人脸与人体结构化视觉分析

	人脸与人体结构化视觉分析
	刘智威
	2020-08-20
页数	126
学位类型	博士
中文摘要	人类是图像视频等多媒体数据中的核心元素。对图像中人类的视觉理解与分析通常对整个场景内容的解析具有重要的意义，在虚拟现实、增强现实、人机交互、视觉监控等领域有着广泛的应用前景。其中，人脸和人体的结构形态通常包含着与人相关的视觉理解过程中最有价值的信息，例如，人脸中的身份信息，表情信息。肢体中的动作信息，行为信息等。因此，他们通常是人结构中的重点分析对象。人脸与人体结构化视觉分析是研究如何利用计算机视觉技术从图像中对人脸和人体的结构形态进行理解及分析的方向，本文以图像中的人脸和人体姿态作为分析目标，对该问题进行了深入的研究。具体来说，本文首先研究了关注人脸结构的人脸关键点定位任务。针对该任务中轻量化，高精度，高稳定性等挑战性需求，对现有方法的缺点及瓶颈进行了分析，并提出了相应的解决方案。接下来本文研究了人脸中对身份识别最具判别性价值的人脸子区域的选裁问题。

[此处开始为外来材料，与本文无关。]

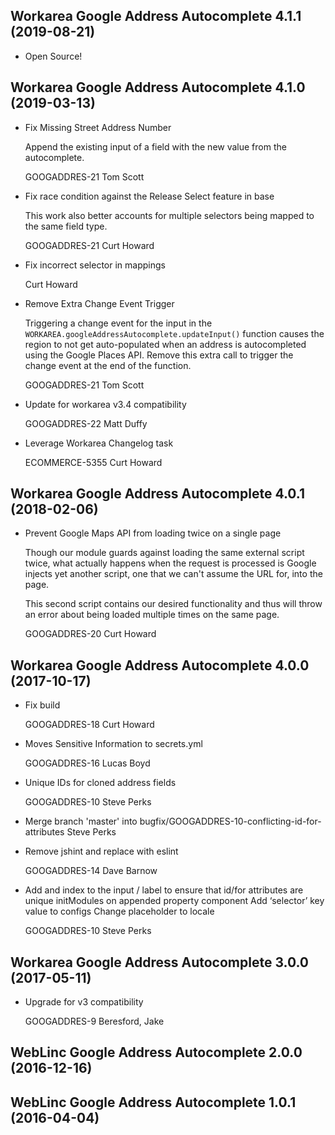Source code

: Workarea Google Address Autocomplete 4.1.1 (2019-08-21)
--------------------------------------------------------------------------------

*   Open Source!



Workarea Google Address Autocomplete 4.1.0 (2019-03-13)
--------------------------------------------------------------------------------

*   Fix Missing Street Address Number

    Append the existing input of a field with the new value from the
    autocomplete.

    GOOGADDRES-21
    Tom Scott

*   Fix race condition against the Release Select feature in base

    This work also better accounts for multiple selectors being mapped to
    the same field type.

    GOOGADDRES-21
    Curt Howard

*   Fix incorrect selector in mappings

    Curt Howard

*   Remove Extra Change Event Trigger

    Triggering a change event for the input in
    the `WORKAREA.googleAddressAutocomplete.updateInput()` function causes
    the region to not get auto-populated when an address is autocompleted
    using the Google Places API. Remove this extra call to trigger the
    change event at the end of the function.

    GOOGADDRES-21
    Tom Scott

*   Update for workarea v3.4 compatibility

    GOOGADDRES-22
    Matt Duffy

*   Leverage Workarea Changelog task

    ECOMMERCE-5355
    Curt Howard



Workarea Google Address Autocomplete 4.0.1 (2018-02-06)
--------------------------------------------------------------------------------

*   Prevent Google Maps API from loading twice on a single page

    Though our module guards against loading the same external script twice,
    what actually happens when the request is processed is Google injects
    yet another script, one that we can't assume the URL for, into the page.

    This second script contains our desired functionality and thus will
    throw an error about being loaded multiple times on the same page.

    GOOGADDRES-20
    Curt Howard


Workarea Google Address Autocomplete 4.0.0 (2017-10-17)
--------------------------------------------------------------------------------

*   Fix build

    GOOGADDRES-18
    Curt Howard

*   Moves Sensitive Information to secrets.yml

    GOOGADDRES-16
    Lucas Boyd

*   Unique IDs for cloned address fields

    GOOGADDRES-10
    Steve Perks

*   Merge branch 'master' into bugfix/GOOGADDRES-10-conflicting-id-for-attributes
    Steve Perks

*   Remove jshint and replace with eslint

    GOOGADDRES-14
    Dave Barnow

*   Add and index to the input / label to ensure that id/for attributes are unique
    initModules on appended property component
    Add ‘selector’ key value to configs
    Change placeholder to locale

    GOOGADDRES-10
    Steve Perks


Workarea Google Address Autocomplete 3.0.0 (2017-05-11)
--------------------------------------------------------------------------------

*   Upgrade for v3 compatibility

    GOOGADDRES-9
    Beresford, Jake


WebLinc Google Address Autocomplete 2.0.0 (2016-12-16)
--------------------------------------------------------------------------------


WebLinc Google Address Autocomplete 1.0.1 (2016-04-04)
--------------------------------------------------------------------------------
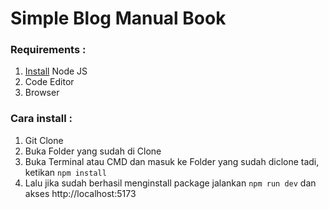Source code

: # Simple Blog Manual Book

### Requirements :
1. [Install](https://nodejs.org/en/) Node JS
2. Code Editor
3. Browser

### Cara install :
1. Git Clone
2. Buka Folder yang sudah di Clone
3. Buka Terminal atau CMD dan masuk ke Folder yang sudah diclone tadi, ketikan
`
npm install
`
4. Lalu jika sudah berhasil menginstall package jalankan `npm run dev` dan akses http://localhost:5173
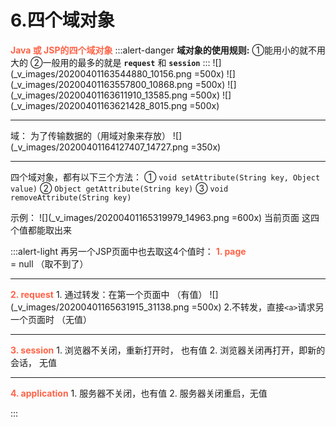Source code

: # 6.四个域对象
<font color=tomato >**Java  或  JSP的四个域对象**</font>
:::alert-danger
**域对象的使用规则:**
①能用小的就不用大的
②一般用的最多的就是 **`request`**  和 **`session`**
:::
![](_v_images/20200401163544880_10156.png =500x)
![](_v_images/20200401163557800_10868.png =500x)
![](_v_images/20200401163611910_13585.png =500x)
![](_v_images/20200401163621428_8015.png =500x)
***
域： 为了传输数据的（用域对象来存放）
![](_v_images/20200401164127407_14727.png =350x)
***
四个域对象，都有以下三个方法：
① `void setAttribute(String key, Object value)`
② `Object getAttribute(String key)`
③ `void removeAttribute(String key)`

示例：
![](_v_images/20200401165319979_14963.png =600x)
当前页面 这四个值都能取出来

:::alert-light
再另一个JSP页面中也去取这4个值时：
<font color=tomato>**1. page**</font>   = null  （取不到了）
***
<font color=tomato>**2. request**</font>
	1. 通过转发：在第一个页面中  （有值）
	![](_v_images/20200401165631915_31138.png =500x)
	2.不转发，直接`<a>`请求另一个页面时 （无值）
***
<font color=tomato>**3. session**</font>
	1. 浏览器不关闭，重新打开时， 也有值
	2. 浏览器关闭再打开，即新的会话， 无值
***
<font color=tomato>**4. application**</font>
	1. 服务器不关闭，也有值
	2. 服务器关闭重启，无值

:::
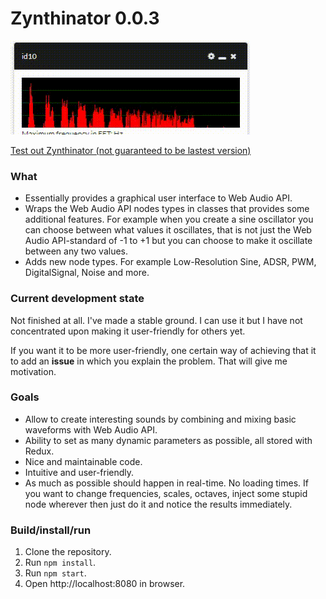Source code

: # Zynthinator 0.0.3

![Alt Text](https://github.com/fredrik-hjarner/Zynthinator/blob/master/2018-01-21-02-27-34.gif)

[Test out Zynthinator (not guaranteed to be lastest version)](http://fredrikhjarner.se "Test out Zynthinator")

### What

- Essentially provides a graphical user interface to Web Audio API.
- Wraps the Web Audio API nodes types in classes that provides some additional features. For example when you create a sine oscillator you can choose between what values it oscillates, that is not just the Web Audio API-standard of -1 to +1 but you can choose to make it oscillate between any two values.
- Adds new node types. For example Low-Resolution Sine, ADSR, PWM, DigitalSignal, Noise and more.

### Current development state

Not finished at all. I've made a stable ground. I can use it but I have not concentrated upon making it user-friendly for others yet.

If you want it to be more user-friendly, one certain way of achieving that it to add an **issue** in which you explain the problem. That will give me motivation.

### Goals

- Allow to create interesting sounds by combining and mixing basic waveforms with Web Audio API.
- Ability to set as many dynamic parameters as possible, all stored with Redux.
- Nice and maintainable code.
- Intuitive and user-friendly.
- As much as possible should happen in real-time. No loading times. If you want to change frequencies, scales, octaves, inject some stupid node wherever then just do it and notice the results immediately.

### Build/install/run

1. Clone the repository.
2. Run `npm install`.
3. Run `npm start`.
4. Open http://localhost:8080 in browser.
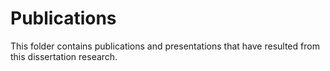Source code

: # Publications

This folder contains publications and presentations that have resulted from this dissertation research.
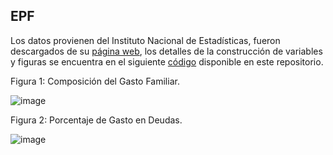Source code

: ## EPF
Los datos provienen del Instituto Nacional de Estadísticas, fueron descargados de su [página web](https://www.ine.gob.cl/estadisticas/sociales/ingresos-y-gastos/encuesta-de-presupuestos-familiares), los detalles de la construcción de variables y figuras se encuentra en el siguiente [código](https://github.com/NucleoMIGRA/Plataforma_privado/tree/main/bases/EPF) disponible en este repositorio.

Figura 1: Composición del Gasto Familiar.

![image](https://github.com/NucleoMIGRA/Plataforma_privado/assets/154906172/7543cb79-4015-4a76-b0b4-2a8450474022)

Figura 2: Porcentaje de Gasto en Deudas.

![image](https://github.com/NucleoMIGRA/Plataforma_privado/assets/154906172/64a566cb-0db0-44fd-9a2f-977fd67ab8ff)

同时在人脸识别任务上验证了针对该问题所提出方法的有效性。最后，本文将分析目标从表达人局部信息的人脸转向表达人全局信息的人体姿态。针对人体姿态估计任务中复杂多变的场景及人物表观所带来的挑战提出了针对性的解决方案。本文主要的工作和贡献有：针对现有轻量化关键点定位网络精度不足，无法在低功耗的嵌入端设备上应用的问题，从损失函数设计和结构设计两个方面改进现有算法。首先，提出了一种基于非刚性曲线拟合的损失函数，将对弱语义点的拟合看作局部曲线拟合，以解决人脸轮廓点弱语义性所导致的无效训练误差问题。其次，基于对不同干扰因素解耦并级联处理可提升效率的思想，提出了基于快速校正法的两阶段关键点定位框架，有效地提升了算法的效率。基于全卷积网络响应图回归的人脸关键点定位算法虽然精度较高，但时序上仍缺乏稳定性。针对上述现象，我们分析得出，由于稠密关键点中大量分布在边缘的关键点位于弱纹理区，其位置具有不确定性。对该类型关键点的人工标注不可避免的存在标注随机性问题。因此在训练中会引入大量缺乏纹理信息作指导的无效误差。为了克服该问题，对于人脸结构中的任意一个关键点，本工作为数据集中每个样本引入一个无随机误差且满足样本间语义一致性的关键点真实位置，并在训练中将其看作隐变量与网络参数进行联合求解。采用求解得到的语义一致位置作为网络新的回归目标克服了直接将含有随机误差的人工标注作为回归目标的缺陷，使得网络的拟合能力集中在了真正需要的地方，最终有效提升了关键点定位网络的精度。传统人脸识别集成算法通常依照关键点等结构信息对不同人脸图像采取统一的选裁方式来获得人脸子区域的组合，该子区域组合需要在特定的数据集贪心搜索得到。且对各个人脸子区域特征的融合是一个离线的过程。该框架存在算法复杂度过高，泛化性不足等缺点。为了设计更好的算法对人脸进行有效的视觉分析以提升人脸识别的性能，本工作研究了人脸中对身份识别最具判别性的人脸子区域的自适应选裁问题，提出了一个端到端的多模型人脸识别集成学习框架。该方法可根据不同人脸样本各自的特性自适应选裁出不同的人脸子区域组合用于身份识别。相比人工选取的固定人脸子区域组合，该自适应子区域组合中的成员判别性更强且相互之间具有互补性，结合端到端的特征融合方法，最终有效地提升了人脸识别的性能。面向无约束场景的人体姿态估计任务中，无规则变化的人物服饰，复杂的场景，高灵活度的姿态等因素导致样本的分布极其复杂。现有主流的响应图回归法的优化目标是建立每个训练样本的人体表观信息与相应关节点坐标之间的对应关系。因此存在由于数据分布不均所导致的算法泛化性不足现象。为了利用有限的训练数据增强网络对姿态识别的鲁棒性，本工作提出了一种基于样本关系挖掘的人体姿态估计方法。该方法在回归网络中引入判别学习，通过挖掘样本关系优化高层特征对人体姿态的判别性。所提出的局部样本关系模型有效提升了姿态估计算法的性能和泛化能力。总的来说，本文围绕图像中的人脸和人体姿态，对人脸与人体结构化视觉分析问题进行了深入的研究。针对现有算法，从理论和实际应用的角度分别提出了多种创新及改进方法，最终有效提升了算法在相关任务中的精度和鲁棒性。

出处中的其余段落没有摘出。